--- Information provided Enclosed Below ---

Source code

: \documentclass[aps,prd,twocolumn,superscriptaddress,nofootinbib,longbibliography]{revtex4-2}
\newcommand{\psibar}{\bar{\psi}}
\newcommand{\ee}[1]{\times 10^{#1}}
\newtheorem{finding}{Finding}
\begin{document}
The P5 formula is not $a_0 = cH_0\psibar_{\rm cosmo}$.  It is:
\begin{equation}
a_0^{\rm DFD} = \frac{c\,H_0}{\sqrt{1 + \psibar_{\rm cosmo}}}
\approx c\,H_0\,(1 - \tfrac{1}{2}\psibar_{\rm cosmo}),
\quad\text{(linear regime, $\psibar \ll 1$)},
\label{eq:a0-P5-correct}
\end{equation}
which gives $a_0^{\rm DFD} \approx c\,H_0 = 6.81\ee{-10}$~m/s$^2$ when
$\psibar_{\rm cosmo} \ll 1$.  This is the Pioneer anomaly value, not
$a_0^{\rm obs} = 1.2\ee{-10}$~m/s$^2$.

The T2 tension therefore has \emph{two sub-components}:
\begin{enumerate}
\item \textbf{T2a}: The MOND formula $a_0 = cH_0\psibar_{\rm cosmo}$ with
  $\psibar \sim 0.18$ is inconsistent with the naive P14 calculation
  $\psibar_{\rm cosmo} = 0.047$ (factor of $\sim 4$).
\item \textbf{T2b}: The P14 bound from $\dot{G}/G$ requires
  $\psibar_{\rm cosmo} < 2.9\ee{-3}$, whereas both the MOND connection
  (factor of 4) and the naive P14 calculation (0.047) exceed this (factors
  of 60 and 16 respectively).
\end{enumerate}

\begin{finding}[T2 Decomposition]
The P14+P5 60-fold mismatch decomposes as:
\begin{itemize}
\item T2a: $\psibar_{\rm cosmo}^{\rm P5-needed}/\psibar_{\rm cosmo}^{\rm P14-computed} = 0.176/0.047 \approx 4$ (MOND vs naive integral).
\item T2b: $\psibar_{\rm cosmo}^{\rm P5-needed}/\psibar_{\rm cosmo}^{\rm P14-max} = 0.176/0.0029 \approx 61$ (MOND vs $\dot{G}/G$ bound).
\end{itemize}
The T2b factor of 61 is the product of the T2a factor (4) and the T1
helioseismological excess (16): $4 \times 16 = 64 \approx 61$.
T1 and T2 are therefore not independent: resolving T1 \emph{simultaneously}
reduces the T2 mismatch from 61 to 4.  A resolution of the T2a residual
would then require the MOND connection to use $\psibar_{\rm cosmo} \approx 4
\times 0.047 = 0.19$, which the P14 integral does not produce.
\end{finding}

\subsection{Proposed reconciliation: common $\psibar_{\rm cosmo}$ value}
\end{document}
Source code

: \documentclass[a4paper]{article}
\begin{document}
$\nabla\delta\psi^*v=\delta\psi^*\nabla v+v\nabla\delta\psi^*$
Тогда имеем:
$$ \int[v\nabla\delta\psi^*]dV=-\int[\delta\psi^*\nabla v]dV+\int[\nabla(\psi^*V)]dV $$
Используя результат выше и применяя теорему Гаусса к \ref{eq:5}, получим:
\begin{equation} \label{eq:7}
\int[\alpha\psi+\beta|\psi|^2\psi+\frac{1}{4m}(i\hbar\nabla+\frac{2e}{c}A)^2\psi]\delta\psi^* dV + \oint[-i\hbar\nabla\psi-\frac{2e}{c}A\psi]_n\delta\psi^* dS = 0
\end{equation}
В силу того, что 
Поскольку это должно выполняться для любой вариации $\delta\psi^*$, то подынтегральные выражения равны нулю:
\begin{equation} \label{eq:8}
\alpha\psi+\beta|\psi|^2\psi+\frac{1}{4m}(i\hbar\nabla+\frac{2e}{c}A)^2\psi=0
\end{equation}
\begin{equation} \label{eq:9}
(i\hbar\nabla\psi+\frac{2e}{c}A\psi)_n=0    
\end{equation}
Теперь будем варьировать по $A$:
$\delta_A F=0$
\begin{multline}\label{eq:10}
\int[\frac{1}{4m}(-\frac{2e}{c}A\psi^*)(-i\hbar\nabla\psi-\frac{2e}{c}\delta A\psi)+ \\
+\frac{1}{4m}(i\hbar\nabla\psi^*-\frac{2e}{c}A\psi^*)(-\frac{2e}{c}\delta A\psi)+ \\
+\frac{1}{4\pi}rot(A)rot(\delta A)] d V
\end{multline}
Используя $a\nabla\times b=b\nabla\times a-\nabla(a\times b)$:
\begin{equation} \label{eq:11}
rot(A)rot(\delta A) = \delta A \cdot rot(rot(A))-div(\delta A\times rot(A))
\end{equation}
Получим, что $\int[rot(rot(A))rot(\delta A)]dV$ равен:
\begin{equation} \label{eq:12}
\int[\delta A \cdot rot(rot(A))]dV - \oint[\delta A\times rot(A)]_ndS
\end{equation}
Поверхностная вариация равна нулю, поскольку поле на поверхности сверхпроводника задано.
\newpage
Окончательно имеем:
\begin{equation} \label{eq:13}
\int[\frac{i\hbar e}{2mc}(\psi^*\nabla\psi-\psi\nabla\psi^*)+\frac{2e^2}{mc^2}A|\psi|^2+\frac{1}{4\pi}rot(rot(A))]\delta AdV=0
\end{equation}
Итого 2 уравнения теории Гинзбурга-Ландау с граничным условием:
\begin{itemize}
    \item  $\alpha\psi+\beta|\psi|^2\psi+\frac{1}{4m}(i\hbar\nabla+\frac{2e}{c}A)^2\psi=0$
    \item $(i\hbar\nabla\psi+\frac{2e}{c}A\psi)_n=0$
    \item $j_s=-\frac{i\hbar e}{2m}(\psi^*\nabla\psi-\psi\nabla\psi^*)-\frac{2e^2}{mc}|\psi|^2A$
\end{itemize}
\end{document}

--- End of Enclosed Information provided ---

Task brief: Only lines that include "value" belong in the answer; return them from the entries above.

Task result:
$\psibar_{\rm cosmo} \ll 1$.  This is the Pioneer anomaly value, not
\subsection{Proposed reconciliation: common $\psibar_{\rm cosmo}$ value}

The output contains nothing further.